CFD has been seen as an alternative method to the gold standard for measurement (wind tunnel) when compared to experimental techniques or analytical procedures [22,24]. On the other hand, analytical procedures have also been used in cycling [3,26] as a quick and straightforward technique to assess drag. Barbosa et al. [13] suggested that the biggest challenge to forecasting drag in swimming using analytical procedures is the prediction of the drag coefficient as an input variable. In our study, the variables that were estimated using analytical procedures were the drag coefficient and the frontal surface area whereas CFD assessed drag coefficient, surface area and drag force using numerical simulations. Defraye et al. [5] noted that CFD might overestimate the effective surface area (i.e., ACd) in comparison to wind tunnel. Thus, analytical procedures might have a larger bias compared to a gold-standard technique (e.g., wind tunnel). Based on the literature [3,13,22,23,24,26], drag coefficient variations across different velocities may explain the differences between methods.
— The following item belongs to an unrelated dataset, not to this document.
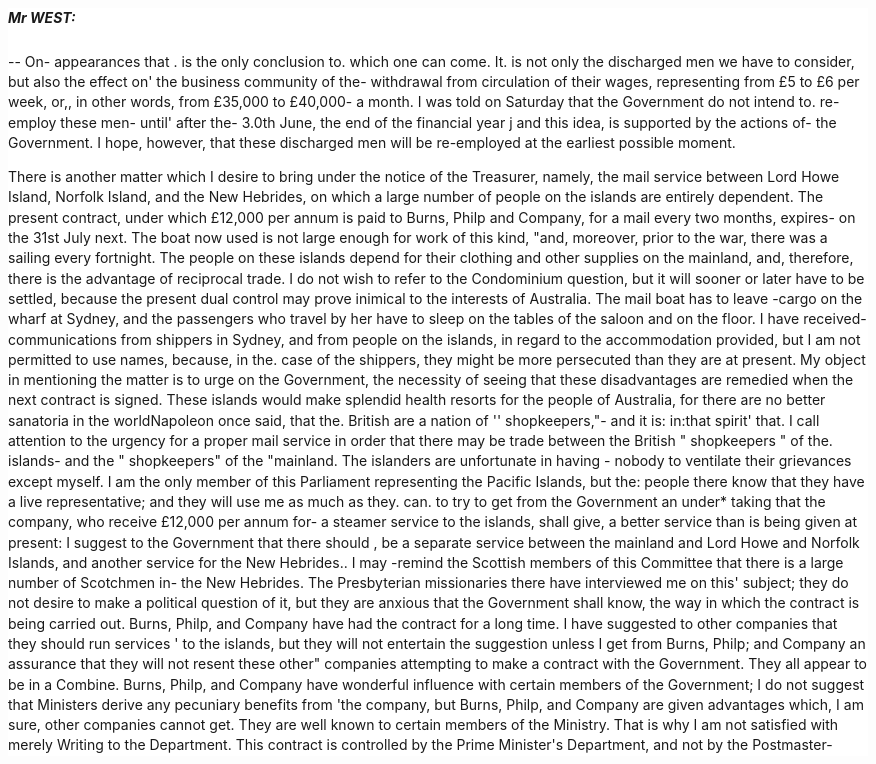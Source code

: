 ##### Mr WEST:

-- On- appearances that . is the only conclusion to. which one can come. It. is not only the discharged men we have to consider, but also the effect on' the business community of the- withdrawal from circulation of their wages, representing from £5 to £6 per week, or,, in other words, from £35,000 to £40,000- a month. I was told on Saturday that the Government do not intend to. re-employ these men- until' after the- 3.0th June, the end of the financial year j and this idea, is supported by the actions of- the Government. I hope, however, that these discharged men will be re-employed at the earliest possible moment. 

There is another matter which I desire to bring under the notice of the Treasurer, namely, the mail service between Lord Howe Island, Norfolk Island, and the New Hebrides, on which a large number of people on the islands are entirely dependent. The present contract, under which £12,000 per annum is paid to Burns, Philp and Company, for a mail every two months, expires- on the 31st July next. The boat now used is not large enough for work of this kind, "and, moreover, prior to the war, there was a sailing every fortnight. The people on these islands depend for their clothing and other supplies on the mainland, and, therefore, there is the advantage of reciprocal trade. I do not wish to refer to the Condominium question, but it will sooner or later have to be settled, because the present dual control may prove inimical to the interests of Australia. The mail boat has to leave -cargo on the wharf at Sydney, and the passengers who travel by her have to sleep on the tables of the saloon and on the floor. I have received- communications from shippers in Sydney, and from people on the islands, in regard to the accommodation provided, but I am not permitted to use names, because, in the. case of the shippers, they might be more persecuted than they are at present. My object in mentioning the matter is to urge on the Government, the necessity of seeing that these disadvantages are remedied when the next contract is signed. These islands would make splendid health resorts for the people of Australia, for there are no better sanatoria in the worldNapoleon once said, that the. British are a nation of '' shopkeepers,"- and it is: in:that spirit' that. I call attention to the urgency for a proper mail service in order that there may be trade between the British " shopkeepers " of the. islands- and the " shopkeepers" of the "mainland. The islanders are unfortunate in having - nobody to ventilate their grievances except myself. I am the only member of this Parliament representing the Pacific Islands, but the: people there know that they have a live representative; and they will use me as much as they. can. to try to get from the Government an under* taking that the company, who receive £12,000 per annum for- a steamer service to the islands, shall give, a better service than is being given at present: I suggest to the Government that there should , be a separate service between the mainland and Lord Howe and Norfolk Islands, and another service for the New Hebrides.. I may -remind the Scottish members of this Committee that there is a large number of Scotchmen in- the New Hebrides. The Presbyterian missionaries there have interviewed me on this' subject; they do not desire to make a political question of it, but they are anxious that the Government shall know, the way in which the contract is being carried out. Burns, Philp, and Company have had the contract for a long time. I have suggested to other companies that they should run services ' to the islands, but they will not entertain the suggestion unless I get from Burns, Philp; and Company an assurance that they will not resent these other" companies attempting to make a contract with the Government. They all appear to be in a Combine. Burns, Philp, and Company have wonderful influence with certain members of the Government; I do not suggest that Ministers derive any pecuniary benefits from 'the company, but Burns, Philp, and Company are given advantages which, I am sure, other companies cannot get. They are well known to certain members of the Ministry. That is why I am not satisfied with merely Writing to the Department. This contract is controlled by the Prime Minister's Department, and not by the Postmaster-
The current study presented no significant differences between the use of CFD and analytical procedures to assess an elite male cyclist. However, a meaningful effect between methods was observed. We found a good fit between methods. The drag values obtained using analytical procedures were overestimated in comparison to CFD. The following can be considered as limitations of this research: (1) only one participant was evaluated and was only representative of other cyclists of an elite level, and (2) one single position was analyzed (i.e., the aero position). This study could help cyclists, coaches, support staff and researchers to be aware that analytical procedures can provide insights into drag force. However, drag values assessed using analytical procedures might be overestimated and as such should be corrected using the correction factor that is modelled and reported here. Follow-up projects could compare different testing methods (e.g., CFD, coasting deceleration, analytical procedures and wind tunnel) and positions and develop an analytical equation to assess drag coefficient in the function of speed at different positions. However, the most analyzed variables are drag and effective surface area [3,13,26].

In this study, drag coefficient estimation was dependent on the subject´s mass and surface area as predicted by his height [12,20]. In field and lab settings, within- and between-subject variability can affect drag estimation. Nevertheless, in our study, the analytical procedures’ estimations and the three-dimensional model for CFD were based on the same participant.

Most cyclists do not have ready access to wind tunnel testing or CFD. Wind tunnel testing requires highly-trained staff and is an expensive procedure. CFD also requires highly-trained staff to run the numerical simulations and it is a time-consuming procedure. Thus, end-users such as cyclists and practitioners should consider using the set of analytical procedures reported here to estimate drag force. That said, they should also be aware of the bias between testing techniques and the need to correct it. Altogether, this study supports the use of analytical procedures as a valid method to assess drag in comparison to CFD.

5. Conclusions

In conclusion, based on this case study, drag in cycling can be assessed using both a set of analytical procedures and CFD. Even though there were no significant differences and effect sizes were trivial, the analytical procedures overestimated drag force in comparison to CFD, and this should be corrected. Based on this case, coaches, athletes, support staff and researchers should be aware that in elite cyclists drag can be assessed by using either analytical procedures or CFD, choosing the most convenient at any given time.